Nearly every country in the world is now suffering from debt -repayment burden either from Covid help or simply from economists claiming that borrowing would lead to growth.
The question is: ‘How is getting these interest payments?’ They must be the biggest transfer of assets from the poor to some rich in the history of humanity.

UnHerd Reader
UnHerd Reader
25 days ago

There is another important and less well reported factor that contributes significantly to Nigeria’s woes, and that is the systematic persecution of the Christian’s in the Country.
There are almost 103 million Christians in Nigeria, which is almost half the country’s population of 222 million. In the Muslim-majority north of the country, the proportion of Christians is much lower – this is traditionally where most persecution of Christians has happened – but it continues to spread further south.
Christians in Nigeria continue to be terrorised with devastating impunity by Islamic militants and armed ‘bandits’ – particularly in the north and central regions of the country. The attacks are often brutal in nature and can involve destruction of properties, abductions for ransom, sexual violence and death. Believers are stripped of their livelihoods and driven from their homes, leaving a trail of grief and trauma. 

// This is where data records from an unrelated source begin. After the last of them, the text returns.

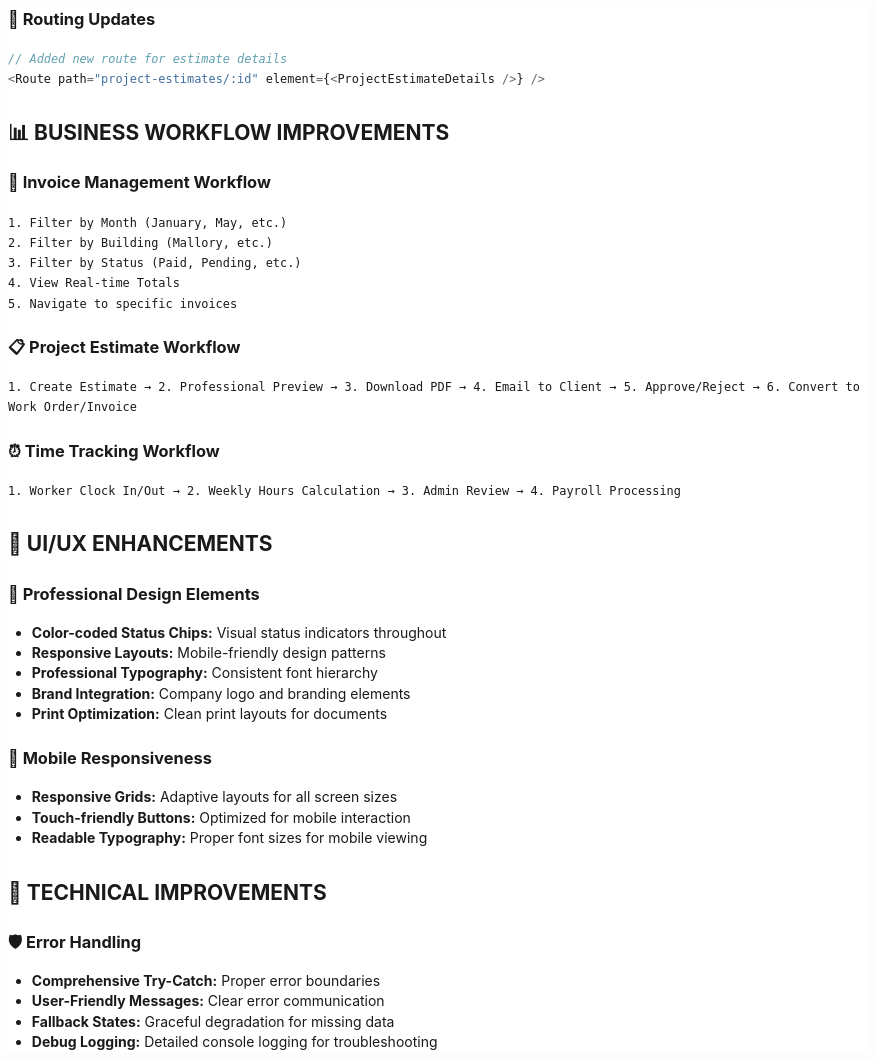 ### 🔗 **Routing Updates**
```javascript
// Added new route for estimate details
<Route path="project-estimates/:id" element={<ProjectEstimateDetails />} />
```

## 📊 **BUSINESS WORKFLOW IMPROVEMENTS**

### 💼 **Invoice Management Workflow**
```
1. Filter by Month (January, May, etc.)
2. Filter by Building (Mallory, etc.)
3. Filter by Status (Paid, Pending, etc.)
4. View Real-time Totals
5. Navigate to specific invoices
```

### 📋 **Project Estimate Workflow**
```
1. Create Estimate → 2. Professional Preview → 3. Download PDF → 4. Email to Client → 5. Approve/Reject → 6. Convert to Work Order/Invoice
```

### ⏰ **Time Tracking Workflow**
```
1. Worker Clock In/Out → 2. Weekly Hours Calculation → 3. Admin Review → 4. Payroll Processing
```

## 🎨 **UI/UX ENHANCEMENTS**

### 🎯 **Professional Design Elements**
- **Color-coded Status Chips:** Visual status indicators throughout
- **Responsive Layouts:** Mobile-friendly design patterns
- **Professional Typography:** Consistent font hierarchy
- **Brand Integration:** Company logo and branding elements
- **Print Optimization:** Clean print layouts for documents

### 📱 **Mobile Responsiveness**
- **Responsive Grids:** Adaptive layouts for all screen sizes
- **Touch-friendly Buttons:** Optimized for mobile interaction
- **Readable Typography:** Proper font sizes for mobile viewing

## 🔧 **TECHNICAL IMPROVEMENTS**

### 🛡️ **Error Handling**
- **Comprehensive Try-Catch:** Proper error boundaries
- **User-Friendly Messages:** Clear error communication
- **Fallback States:** Graceful degradation for missing data
- **Debug Logging:** Detailed console logging for troubleshooting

More believers are killed for their faith in Nigeria each year than everywhere else in the world, combined. Men and boys are often specifically targeted, to undermine the growth of Christian families in the future. Women and girls face abduction and sexual violence, with the knowledge that sometimes their communities reject them when they come home.
Violence by Islamic extremist groups such as Fulani militants, Boko Haram and ISWAP (Islamic State in West African Province) increased during the presidency of Muhammadu Buhari, putting Nigeria at the epicentre of targeted violence against the church. The government’s failure to protect Christians and punish perpetrators has only strengthened the militants’ influence. The implications of the new president, Bola Tinubu, are not yet clear.
Christians living in the Sharia (Islamic law) states of northern Nigeria can also face discrimination and tremendous pressure as second-class citizens. Believers from Muslims backgrounds often experience rejection from their own families and pressure to renounce their new faith.